Articulada pelo Fulbright, programa de intercâmbio educacional do governo dos Estados Unidos, a atividade integra uma pesquisa sobre diversidade na educação, a partir de visitas a pontos estratégicos do país. Nesta edição, a excursão tem como focos a população afro-brasileira e a população indígena.

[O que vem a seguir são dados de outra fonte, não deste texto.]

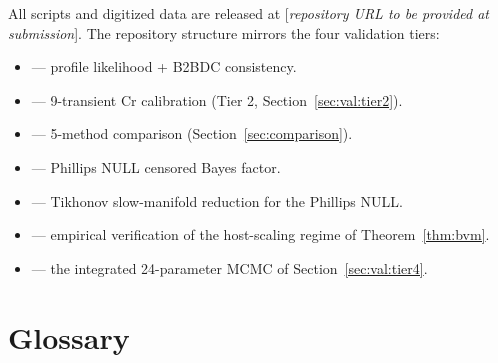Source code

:\documentclass[12pt]{article}
\theoremstyle{plain}
\theoremstyle{definition}
\theoremstyle{remark}
\begin{document}
All scripts and digitized data are released at
[\textit{repository URL to be provided at submission}].  The repository
structure mirrors the four validation tiers:
%
\begin{sloppypar}
\begin{itemize}
\item {} --- profile likelihood +
B2BDC consistency.
\item {} --- 9-transient Cr
calibration (Tier 2, Section~\ref{sec:val:tier2}).
\item {} --- 5-method comparison
(Section~\ref{sec:comparison}).
\item {} --- Phillips NULL censored
Bayes factor.
\item {} --- Tikhonov slow-manifold
reduction for the Phillips NULL.
\item {} --- empirical
verification of the host-scaling regime of Theorem~\ref{thm:bvm}.
\item {} --- the integrated
24-parameter MCMC of Section~\ref{sec:val:tier4}.
\end{itemize}
\end{sloppypar}

\section{Glossary}\label{app:glossary}
\end{document}
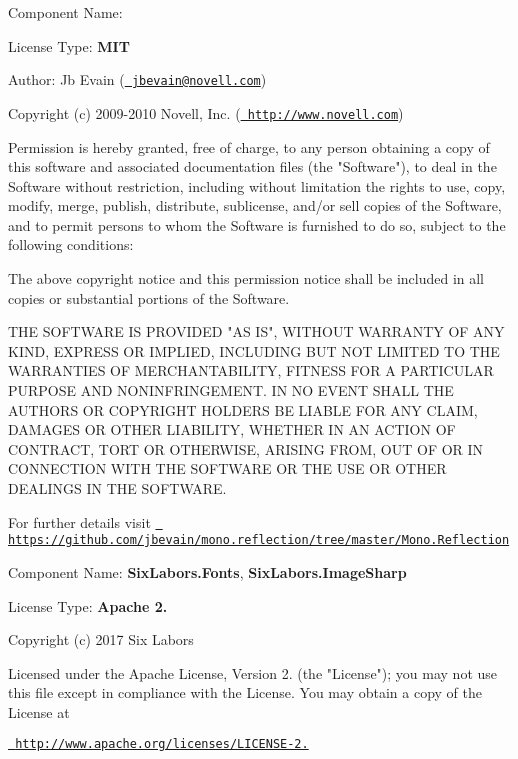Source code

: 

Component Name\+: {\bfseries{}}

License Type\+: {\bfseries{MIT}}

Author\+: Jb Evain (\href{mailto:jbevain@novell.com}{\texttt{ jbevain@novell.\+com}})

Copyright (c) 2009-\/2010 Novell, Inc. (\href{http://www.novell.com}{\texttt{ http\+://www.\+novell.\+com}})

Permission is hereby granted, free of charge, to any person obtaining a copy of this software and associated documentation files (the "{}\+Software"{}), to deal in the Software without restriction, including without limitation the rights to use, copy, modify, merge, publish, distribute, sublicense, and/or sell copies of the Software, and to permit persons to whom the Software is furnished to do so, subject to the following conditions\+:

The above copyright notice and this permission notice shall be included in all copies or substantial portions of the Software.

THE SOFTWARE IS PROVIDED "{}\+AS IS"{}, WITHOUT WARRANTY OF ANY KIND, EXPRESS OR IMPLIED, INCLUDING BUT NOT LIMITED TO THE WARRANTIES OF MERCHANTABILITY, FITNESS FOR A PARTICULAR PURPOSE AND NONINFRINGEMENT. IN NO EVENT SHALL THE AUTHORS OR COPYRIGHT HOLDERS BE LIABLE FOR ANY CLAIM, DAMAGES OR OTHER LIABILITY, WHETHER IN AN ACTION OF CONTRACT, TORT OR OTHERWISE, ARISING FROM, OUT OF OR IN CONNECTION WITH THE SOFTWARE OR THE USE OR OTHER DEALINGS IN THE SOFTWARE.

For further details visit \href{https://github.com/jbevain/mono.reflection/tree/master/Mono.Reflection}{\texttt{ https\+://github.\+com/jbevain/mono.\+reflection/tree/master/\+Mono.\+Reflection}}



Component Name\+: {\bfseries{Six\+Labors.\+Fonts}}, {\bfseries{Six\+Labors.\+Image\+Sharp}}

License Type\+: {\bfseries{Apache 2.}}

Copyright (c) 2017 Six Labors

Licensed under the Apache License, Version 2. (the "{}\+License"{}); you may not use this file except in compliance with the License. You may obtain a copy of the License at

\href{http://www.apache.org/licenses/LICENSE-2.0}{\texttt{ http\+://www.\+apache.\+org/licenses/\+LICENSE-\/2.}}

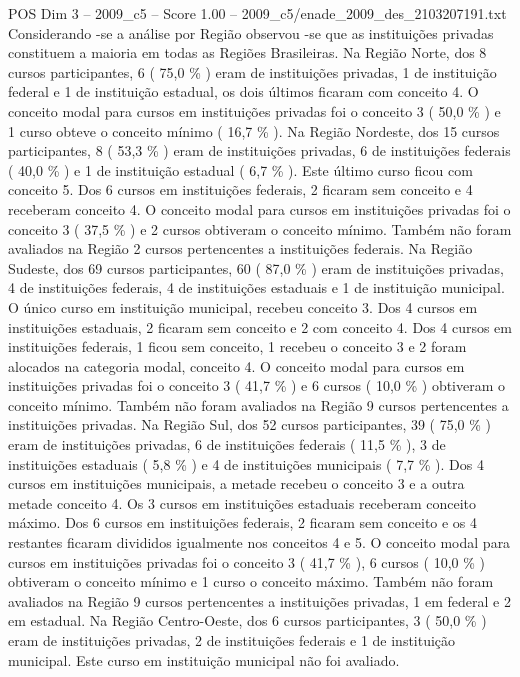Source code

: \begin{textsample}{POS Dim 3 – 2009\_c5 – Score 1.00 – 2009\_c5/enade\_2009\_des\_2103207191.txt}
Considerando -se a análise por Região observou -se que as instituições privadas constituem a maioria em todas as Regiões Brasileiras.
Na Região Norte, dos 8 cursos participantes, 6 ( 75,0 \% ) eram de instituições privadas, 1 de instituição federal e 1 de instituição estadual, os dois últimos ficaram com conceito 4.
O conceito modal para cursos em instituições privadas foi o conceito 3 ( 50,0 \% ) e 1 curso obteve o conceito mínimo ( 16,7 \% ).
Na Região Nordeste, dos 15 cursos participantes, 8 ( 53,3 \% ) eram de instituições privadas, 6 de instituições federais ( 40,0 \% ) e 1 de instituição estadual ( 6,7 \% ).
Este último curso ficou com conceito 5.
Dos 6 cursos em instituições federais, 2 ficaram sem conceito e 4 receberam conceito 4.
O conceito modal para cursos em instituições privadas foi o conceito 3 ( 37,5 \% ) e 2 cursos obtiveram o conceito mínimo.
Também não foram avaliados na Região 2 cursos pertencentes a instituições federais.
Na Região Sudeste, dos 69 cursos participantes, 60 ( 87,0 \% ) eram de instituições privadas, 4 de instituições federais, 4 de instituições estaduais e 1 de instituição municipal.
O único curso em instituição municipal, recebeu conceito 3.
Dos 4 cursos em instituições estaduais, 2 ficaram sem conceito e 2 com conceito 4.
Dos 4 cursos em instituições federais, 1 ficou sem conceito, 1 recebeu o conceito 3 e 2 foram alocados na categoria modal, conceito 4.
O conceito modal para cursos em instituições privadas foi o conceito 3 ( 41,7 \% ) e 6 cursos ( 10,0 \% ) obtiveram o conceito mínimo.
Também não foram avaliados na Região 9 cursos pertencentes a instituições privadas.
Na Região Sul, dos 52 cursos participantes, 39 ( 75,0 \% ) eram de instituições privadas, 6 de instituições federais ( 11,5 \% ), 3 de instituições estaduais ( 5,8 \% ) e 4 de instituições municipais ( 7,7 \% ).
Dos 4 cursos em instituições municipais, a metade recebeu o conceito 3 e a outra metade conceito 4.
Os 3 cursos em instituições estaduais receberam conceito máximo.
Dos 6 cursos em instituições federais, 2 ficaram sem conceito e os 4 restantes ficaram divididos igualmente nos conceitos 4 e 5.
O conceito modal para cursos em instituições privadas foi o conceito 3 ( 41,7 \% ), 6 cursos ( 10,0 \% ) obtiveram o conceito mínimo e 1 curso o conceito máximo.
Também não foram avaliados na Região 9 cursos pertencentes a instituições privadas, 1 em federal e 2 em estadual.
Na Região Centro-Oeste, dos 6 cursos participantes, 3 ( 50,0 \% ) eram de instituições privadas, 2 de instituições federais e 1 de instituição municipal.
Este curso em instituição municipal não foi avaliado.

\end{textsample}
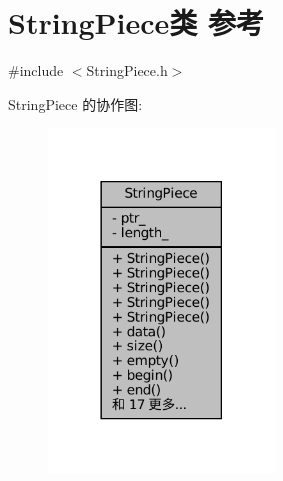 \hypertarget{classmuduo_1_1StringPiece}{}\section{String\+Piece类 参考}
\label{classmuduo_1_1StringPiece}


{\ttfamily \#include $<$String\+Piece.\+h$>$}



String\+Piece 的协作图\+:
\nopagebreak
\begin{figure}[H]
\begin{center}
\leavevmode
\includegraphics[width=170pt]{classmuduo_1_1StringPiece__coll__graph}
\end{center}
\end{figure}
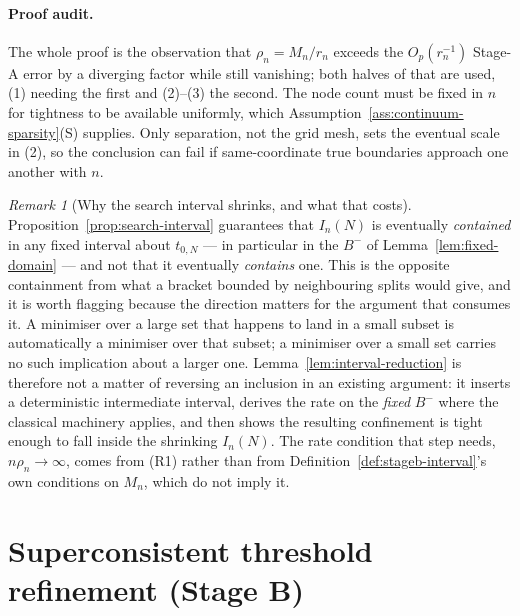 \documentclass[11pt]{article}
\theoremstyle{plain}
\theoremstyle{definition}
\theoremstyle{remark}
\newtheorem{remark}[theorem]{Remark}
\begin{document}
\paragraph{Proof audit.}
The whole proof is the observation that \(\rho_n=M_n/r_n\) exceeds the
\(O_p(r_n^{-1})\) Stage-A error by a diverging factor while still vanishing;
both halves of that are used, (1) needing the first and (2)--(3) the second.
The node count must be fixed in \(n\) for tightness to be available
uniformly, which Assumption~\ref{ass:continuum-sparsity}(S) supplies. Only
separation, not the grid mesh, sets the eventual scale in (2), so the
conclusion can fail if same-coordinate true boundaries approach one another
with \(n\).

\begin{remark}[Why the search interval shrinks, and what that costs]
\label{rem:interval-vs-bracket}
Proposition~\ref{prop:search-interval} guarantees that \(I_n(N)\) is
eventually \emph{contained} in any fixed interval about \(t_{0,N}\) --- in
particular in the \(B^-\) of Lemma~\ref{lem:fixed-domain} --- and not
that it eventually \emph{contains} one. This is the opposite containment from
what a bracket bounded by neighbouring splits would give, and it is worth
flagging because the direction matters for the argument that consumes it.
A minimiser over a large set that happens to land in a small subset is
automatically a minimiser over that subset; a minimiser over a small set
carries no such implication about a larger one. Lemma~\ref{lem:interval-reduction}
is therefore not a matter of reversing an inclusion in an existing argument:
it inserts a deterministic intermediate interval, derives the rate on the
\emph{fixed} \(B^-\) where the classical machinery applies, and then shows the
resulting confinement is tight enough to fall inside the shrinking
\(I_n(N)\). The rate condition that step needs, \(n\rho_n\to\infty\), comes
from (R1) rather than from Definition~\ref{def:stageb-interval}'s own
conditions on \(M_n\), which do not imply it.
\end{remark}



\section{Superconsistent threshold refinement (Stage B)}\label{sec:stageb}
\end{document}

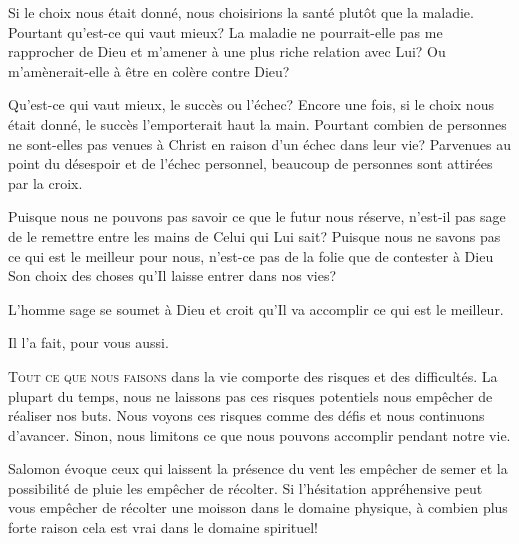 
Si le choix nous était donné, nous choisirions la santé
 plutôt que la maladie. Pourtant qu'est-ce qui vaut mieux?
 La maladie ne pourrait-elle pas me rapprocher de Dieu
 et m'amener à une plus riche relation avec Lui?
 Ou m'amènerait-elle à être en colère contre Dieu? 

Qu'est-ce qui vaut mieux, le succès ou l'échec?
 Encore une fois, si le choix nous était donné,
 le succès l'emporterait haut la main.
 Pourtant combien de personnes ne sont-elles pas venues à Christ
 en raison d'un échec dans leur vie?
 Parvenues au point du désespoir et de l'échec personnel,
 beaucoup de personnes sont attirées par la croix. 

Puisque nous ne pouvons pas savoir ce que le futur nous réserve,
 n'est-il pas sage de le remettre entre les mains de Celui qui Lui sait?
 Puisque nous ne savons pas ce qui est le meilleur pour nous,
 n'est-ce pas de la folie que de contester à Dieu Son choix des choses
 qu'Il laisse entrer dans nos vies? 

L'homme sage se soumet à Dieu et croit qu'Il va accomplir
 ce qui est le meilleur. 

Il l'a fait, pour vous aussi.

\dvrule






\lettrine{T}{out ce que nous faisons} dans la vie
 comporte des risques et des difficultés.
 La plupart du temps, nous ne laissons pas ces risques potentiels
 nous empêcher de réaliser nos buts.
 Nous voyons ces risques comme des défis et nous continuons d'avancer.
 Sinon, nous limitons ce que nous pouvons accomplir pendant notre vie. 

Salomon évoque ceux qui laissent la présence du vent les empêcher
 de semer et la possibilité de pluie les empêcher de récolter.
 Si l'hésitation appréhensive peut vous empêcher de récolter
 une moisson dans le domaine physique, à combien plus forte raison
 cela est vrai dans le domaine spirituel!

Além dos desafios para implementar a Lei 10.639 na Bahia, os educadores conheceram ações que resultaram na instituição do Grupo Intersetorial para Quilombos e da Rede Estadual de Enfrentamento à Violência Contra a Mulher. Também tiveram acesso a informações sobre o Pró-Cotista, projeto voltado para a qualificação da permanência do estudante cotista na universidade. Mas a atuação da Sepromi junto aos quilombos foi a área destacada pela secretária de Promoção da Igualdade, Luiza Bairros. “Apoiamos a organização das comunidades e articulamos a criação de unidades para tratar da questão quilombola em vários órgãos, o que facilitou a integração dessas comunidades nas políticas públicas”, disse.

Integrado por 12 mulheres e três homens, o grupo de professores se mostrou entusiasmado com o projeto da Sepromi, único órgão com status de secretaria na esfera de governo estadual em todo o país, cuja finalidade é promover a igualdade racial e de gênero.

Depois da Bahia, os educadores seguiram para o Rio de Janeiro, já tendo visitado comunidades quilombolas, como Vão das Almas, Mangueira e Bairro Alto, em Goiás, São Gabriel da Cachoeira, no Amazonas, além de São Paulo, Distrito Federal, e Ilha de Marajó, no Pará.

Bolsas de estudo
O Fulbright oferece bolsas de estudo para estudantes de pós-graduação e professores em todas as áreas do conhecimento. Até hoje, três mil brasileiros puderam estudar e viver nos Estados Unidos e 2,5 mil norte-americanos vieram fazer o mesmo no Brasil. O programa já concedeu mais de 255 mil bolsas de estudo, pesquisa e docência a cidadãos norte-americanos e de outros 150 países participantes.